Posted on 25 February 2013 by dana1981

As we have discussed many times at Skeptical Science, although the warming of global surface air temperatures has slowed over the past decade due to a preponderance of La Niña events, the rate of heat accumulation on Earth has not slowed at all.  In fact over the past 15 years, the planet has accumulated more heat than during the previous 15 years (Figure 1).  That's global warming.

Fig 1

Figure 1: Land, atmosphere, and ice heating (red), 0-700 meter OHC increase (light blue), 700-2,000 meter OHC increase (dark blue).  From Nuccitelli et al. (2012).

Unfortunately many people (often even including climate scientists) mistakenly equate the warming of global surface air  temperatures with global warming.  That is simply inaccurate.  Approximately 90% of global warming goes into heating the oceans (Figure 2).

heat going

Figure 2: A visual depiction of how much global warming heat is going into the various components of the climate system for the period 1993 to 2003, calculated from IPCC AR4 5.2.2.3.

So the reality is that global warming continues unabated.  Despite this reality, an article by Graham Lloyd in The Australian (paywalled) claims that the chairman of the Intergovernmental Panel on Climate Change (IPCC), Rajendra Pachauri agreed that there has been a 17-year pause in global temperature rises.  Unfortunately we don't know exactly what Pachauri said on the subject, because Lloyd did not quote him directly (which is a red flag). 
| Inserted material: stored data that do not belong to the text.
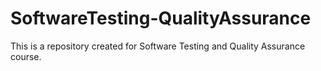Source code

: # SoftwareTesting-QualityAssurance
This is a repository created for Software Testing and Quality Assurance course. 
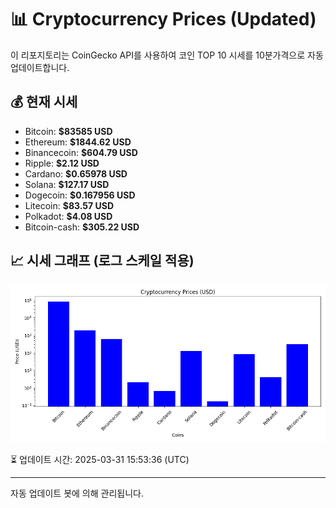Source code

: 
# 📊 Cryptocurrency Prices (Updated)

이 리포지토리는 CoinGecko API를 사용하여 코인 TOP 10 시세를 10분가격으로 자동 업데이트합니다.

## 💰 현재 시세
- Bitcoin: **$83585 USD**
- Ethereum: **$1844.62 USD**
- Binancecoin: **$604.79 USD**
- Ripple: **$2.12 USD**
- Cardano: **$0.65978 USD**
- Solana: **$127.17 USD**
- Dogecoin: **$0.167956 USD**
- Litecoin: **$83.57 USD**
- Polkadot: **$4.08 USD**
- Bitcoin-cash: **$305.22 USD**

## 📈 시세 그래프 (로그 스케일 적용)
![Crypto Prices](crypto_prices.png)

⏳ 업데이트 시간: 2025-03-31 15:53:36 (UTC)

---
자동 업데이트 봇에 의해 관리됩니다.
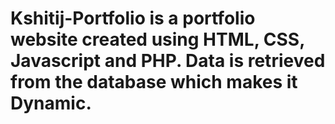 # Kshitij-Portfolio is a portfolio website created using HTML, CSS, Javascript and PHP. Data is retrieved from the database which makes it Dynamic.
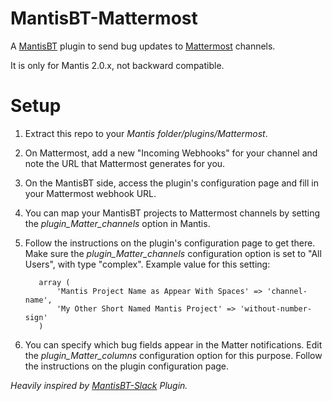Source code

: MantisBT-Mattermost
==============

A [MantisBT](http://www.mantisbt.org/) plugin to send bug updates to [Mattermost](https://about.mattermost.com/) 
channels.

It is only for Mantis 2.0.x, not backward compatible.


# Setup
1. Extract this repo to your *Mantis folder/plugins/Mattermost*.
2. On Mattermost, add a new "Incoming Webhooks" for your channel and note the URL that Mattermost generates 
for you.
3. On the MantisBT side, access the plugin's configuration page and fill in your Mattermost webhook URL.
4. You can map your MantisBT projects to Mattermost channels by setting the *plugin_Matter_channels* option in 
Mantis.  
5. Follow the instructions on the plugin's configuration page to get there. Make sure the *plugin_Matter_channels* 
configuration option is set to "All Users", with type "complex". Example value for this setting:


          array (
              'Mantis Project Name as Appear With Spaces' => 'channel-name',
              'My Other Short Named Mantis Project' => 'without-number-sign'
          )


6. You can specify which bug fields appear in the Matter notifications. Edit the *plugin_Matter_columns* configuration 
option for this purpose.  Follow the instructions on the plugin configuration page.


_Heavily inspired by [MantisBT-Slack](https://github.com/infojunkie/MantisBT-Slack) Plugin._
The IPCC communications office tells Skeptical Science that The Australian has not provided a transcript or audio file of the interview for verification, but it does not accurately represent Pachauri's thoughts on the subject - namely that as discussed in this post, global surface temperatures have plateaued (though over the past decade, not 17 years), and that this in no way disproves global warming.
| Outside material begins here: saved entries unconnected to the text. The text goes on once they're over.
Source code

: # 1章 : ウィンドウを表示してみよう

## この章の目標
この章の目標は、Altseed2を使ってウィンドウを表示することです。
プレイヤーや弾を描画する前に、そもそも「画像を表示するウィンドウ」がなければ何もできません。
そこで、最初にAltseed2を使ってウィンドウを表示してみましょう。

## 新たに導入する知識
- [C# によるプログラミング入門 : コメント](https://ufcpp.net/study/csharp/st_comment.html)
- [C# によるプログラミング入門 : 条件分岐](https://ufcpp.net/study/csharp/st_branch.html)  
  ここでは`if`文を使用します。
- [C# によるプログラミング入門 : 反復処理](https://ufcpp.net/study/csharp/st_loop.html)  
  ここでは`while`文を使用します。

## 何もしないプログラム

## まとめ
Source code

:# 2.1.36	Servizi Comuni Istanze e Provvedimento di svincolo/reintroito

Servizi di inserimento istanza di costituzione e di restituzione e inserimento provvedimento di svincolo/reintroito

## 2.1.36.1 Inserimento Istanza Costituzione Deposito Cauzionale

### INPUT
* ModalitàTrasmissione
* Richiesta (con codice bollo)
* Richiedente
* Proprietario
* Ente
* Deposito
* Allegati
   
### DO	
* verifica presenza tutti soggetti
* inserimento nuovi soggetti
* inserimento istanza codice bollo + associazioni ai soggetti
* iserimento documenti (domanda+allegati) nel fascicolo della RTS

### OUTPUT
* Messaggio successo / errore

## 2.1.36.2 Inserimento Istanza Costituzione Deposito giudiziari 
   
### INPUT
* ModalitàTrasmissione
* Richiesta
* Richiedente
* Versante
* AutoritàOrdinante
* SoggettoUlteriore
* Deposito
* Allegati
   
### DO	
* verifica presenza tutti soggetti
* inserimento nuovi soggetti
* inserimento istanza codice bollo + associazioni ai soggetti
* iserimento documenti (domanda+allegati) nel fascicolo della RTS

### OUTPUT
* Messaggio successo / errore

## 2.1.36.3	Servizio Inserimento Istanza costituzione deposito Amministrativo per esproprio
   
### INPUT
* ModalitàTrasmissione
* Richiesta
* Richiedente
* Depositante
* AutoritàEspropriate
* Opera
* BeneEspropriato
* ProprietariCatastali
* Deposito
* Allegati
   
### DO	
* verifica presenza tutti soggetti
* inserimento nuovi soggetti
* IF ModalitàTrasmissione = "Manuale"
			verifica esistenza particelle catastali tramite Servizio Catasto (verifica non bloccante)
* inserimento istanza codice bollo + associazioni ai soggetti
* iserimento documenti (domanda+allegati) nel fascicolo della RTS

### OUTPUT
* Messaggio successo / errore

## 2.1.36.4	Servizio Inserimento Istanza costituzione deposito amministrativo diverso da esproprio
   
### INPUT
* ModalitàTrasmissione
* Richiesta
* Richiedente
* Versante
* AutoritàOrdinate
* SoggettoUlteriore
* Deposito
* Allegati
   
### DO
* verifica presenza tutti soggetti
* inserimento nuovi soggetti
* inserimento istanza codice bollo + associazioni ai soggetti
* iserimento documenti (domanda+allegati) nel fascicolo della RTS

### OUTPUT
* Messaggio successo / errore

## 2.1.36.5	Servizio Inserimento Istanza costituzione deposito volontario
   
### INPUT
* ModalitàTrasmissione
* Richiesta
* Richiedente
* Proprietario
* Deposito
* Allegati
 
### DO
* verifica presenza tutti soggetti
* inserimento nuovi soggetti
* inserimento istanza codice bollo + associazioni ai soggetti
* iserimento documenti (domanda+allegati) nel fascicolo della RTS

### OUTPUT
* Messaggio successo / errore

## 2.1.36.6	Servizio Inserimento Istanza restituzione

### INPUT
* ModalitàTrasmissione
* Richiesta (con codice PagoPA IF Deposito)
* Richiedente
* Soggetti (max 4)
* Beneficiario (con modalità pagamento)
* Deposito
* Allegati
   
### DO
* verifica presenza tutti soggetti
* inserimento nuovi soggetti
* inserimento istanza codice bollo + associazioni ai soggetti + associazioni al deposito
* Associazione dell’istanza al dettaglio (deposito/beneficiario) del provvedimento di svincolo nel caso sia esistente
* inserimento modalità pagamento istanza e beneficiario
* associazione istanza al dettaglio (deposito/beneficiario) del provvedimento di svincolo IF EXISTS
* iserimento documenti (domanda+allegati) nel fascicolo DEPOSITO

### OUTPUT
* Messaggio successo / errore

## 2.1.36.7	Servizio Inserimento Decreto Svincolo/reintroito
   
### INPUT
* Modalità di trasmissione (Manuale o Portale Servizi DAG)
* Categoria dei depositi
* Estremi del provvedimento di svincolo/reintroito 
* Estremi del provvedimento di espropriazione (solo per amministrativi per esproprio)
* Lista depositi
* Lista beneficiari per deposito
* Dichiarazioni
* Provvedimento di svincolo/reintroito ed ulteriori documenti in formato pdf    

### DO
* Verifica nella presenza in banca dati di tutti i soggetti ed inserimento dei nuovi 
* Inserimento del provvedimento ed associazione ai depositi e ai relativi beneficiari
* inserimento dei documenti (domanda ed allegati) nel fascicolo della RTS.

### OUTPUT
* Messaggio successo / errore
Despite the lack of useful verifiable content, the story headline has nevertheless gone viralThis is not the first time Lloyd has been caught misrepresenting climate science in The Australian - in January of this 2013 he wrongly claimed that a study had found no link between global warming and sea level rise.  Oceanographer John Church, who was co-author on the misrepresented research in question and also Nuccitelli et al. (2012) from which Figure 1 above originated, set the record straight, and The Australian was forced to retract the article.

Here are the relevant passages from Lloyd's latest piece:

THE UN's climate change chief, Rajendra Pachauri, has acknowledged a 17-year pause in global temperature rises

{...}

Unlike in Britain, there has been little publicity in Australia given to recent acknowledgment by peak climate-science bodies in Britain and the US of what has been a 17-year pause in global warming. Britain's Met Office has revised down its forecast for a global temperature rise, predicting no further increase to 2017, which would extend the pause to 21 years.

Dr Pachauri said global average temperatures had plateaued at record levels and that the halt did not disprove global warming.

"The climate is changing because of natural factors and the impact of human actions," Dr Pachauri said.

The claim about the "peak climate-science bodies" undoubtedly refers to another misleading newspaper article wrongly claiming that global warming stopped by the Mail's David Rose, and Lloyd's comment about the Met Office prediction is also inaccurate.  Ultimately the only statement the Australian article attributes to Pachauri on this subject is that "global average temperatures had plateaued at record levels and that the halt did not disprove global warming."

Again note that the story is paraphrasing Pachauri rather than quoting him directly.  Had he said that global surface air  temperatures have plateaued and that this doesn't disprove global warming, he would be 100% correct.  Though it's also worth noting that over the past 17 years, the global surface temperature trend is approximately 0.10 ± 0.13°C per decade, which is most likely positive (warming).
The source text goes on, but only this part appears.